Demo Account and Base Currencies: Information Gaps

For a broker that lists its regulatory credentials and platform choices, Intertrader is remarkably silent on two fundamental account features: demo trading and supported base currencies. We could find no mention of a risk‑free demo environment in the data provided, nor do the user reviews reference one. This is a marked omission for a firm that otherwise markets itself to retail traders.

Without a demo, new clients cannot test the platform’s execution quality, spread behaviour, or the feel of its charting tools before committing real capital. For a broker with a guarded risk score and a string of withdrawal complaints, the absence of a demo account is a missed trust‑building opportunity and a warning sign for those who like to ‘try before they buy’.

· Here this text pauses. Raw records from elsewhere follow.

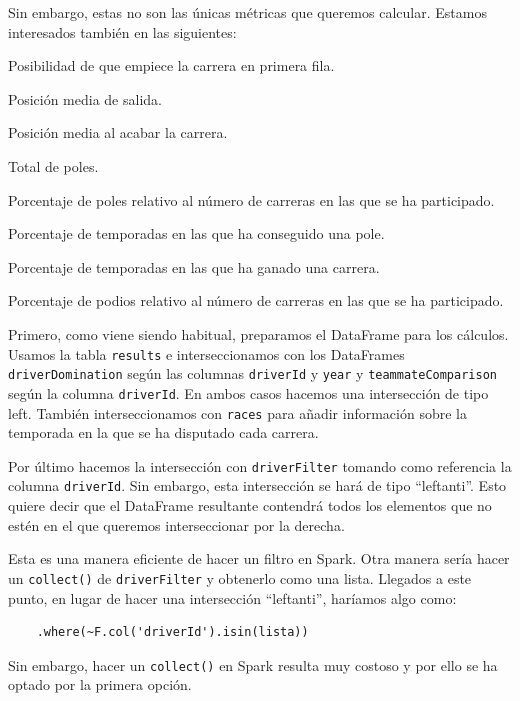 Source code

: \documentclass[12pt,twoside,titlepage]{report}
\newcommand{\quotes}[1]{``#1''}
\begin{document}
Sin embargo, estas no son las únicas métricas que queremos calcular. Estamos interesados también en las siguientes:

\begin{compactitem}
	\item Posibilidad de que empiece la carrera en primera fila.
	\item Posición media de salida.
	\item Posición media al acabar la carrera.
	\item Total de poles.
	\item Porcentaje de poles relativo al número de carreras en las que se ha participado.
	\item Porcentaje de temporadas en las que ha conseguido una pole.
	\item Porcentaje de temporadas en las que ha ganado una carrera.
	\item Porcentaje de podios relativo al número de carreras en las que se ha participado.
\end{compactitem}

Primero, como viene siendo habitual, preparamos el DataFrame para los cálculos. Usamos la tabla \texttt{results} e interseccionamos con los DataFrames \texttt{driverDomination} según las columnas \texttt{driverId} y \texttt{year} y \texttt{teammateComparison} según la columna \texttt{driverId}. En ambos casos hacemos una intersección de tipo left. También interseccionamos con \texttt{races} para añadir información sobre la temporada en la que se ha disputado cada carrera.

Por último hacemos la intersección con \texttt{driverFilter} tomando como referencia la columna \texttt{driverId}. Sin embargo, esta intersección se hará de tipo \quotes{leftanti}. Esto quiere decir que el DataFrame resultante contendrá todos los elementos que no estén en el que queremos interseccionar por la derecha.

Esta es una manera eficiente de hacer un filtro en Spark. Otra manera sería hacer un \texttt{collect()} de \texttt{driverFilter} y obtenerlo como una lista. Llegados a este punto, en lugar de hacer una intersección \quotes{leftanti}, haríamos algo como:

\begin{lstlisting}
	.where(~F.col('driverId').isin(lista))
\end{lstlisting}

Sin embargo, hacer un \texttt{collect()} en Spark resulta muy costoso y por ello se ha optado por la primera opción.
\end{document}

Similarly, the base currencies in which you can denominate your account are not disclosed. Most UK‑ or European‑oriented brokers support EUR, USD, and GBP as standard, but Intertrader’s silence forces you to assume or to ask support – and the mixed quality of that support, as documented in reviews, does not inspire confidence.

Who Should Trade with Intertrader? A Cautious Recommendation

After sifting through the fragmentary public data and real‑user experiences, we believe Intertrader is best suited only for traders who are fully prepared to navigate high levels of uncertainty. If you are a seasoned professional comfortable with complex verification, abrupt account changes, and the possibility of disputed trade adjustments, you might find value in the platform choice and the personalized support that some reviewers praise.

For everyone else – especially beginners or those with limited risk capital – the account‑opening journey at Intertrader carries too many known unknowns. The lack of transparent fees, the unexplained regulatory flags, the zero‑employee filing, and the recurring complaints about profit confiscation and withdrawal blockages all point to a risk profile that is simply incompatible with a secure trading experience.

Our overall assessment aligns with the FXCanary Scam Risk Score of 30/100 (Guarded). Open an account only if you are willing to risk encountering serious obstacles, and never deposit more than you can afford to lose entirely. For the majority of retail traders, a more transparent and reliably regulated alternative will be the safer path.

How to open a INTERTRADER account

The typical steps to open and fund a INTERTRADER account. FXCanary always recommends testing a broker with a small deposit and a withdrawal before committing serious capital.

  1. Register — sign up on the official INTERTRADER site with your email and basic details.
  2. Verify (KYC) — upload ID and proof of address; regulated brokers legally must verify you.
  3. Choose an account — pick a tier from the table above that matches your deposit and strategy.
  4. Fund — deposit via a supported method (start small to test the process).
  5. Test a withdrawal — before scaling up, confirm you can withdraw smoothly.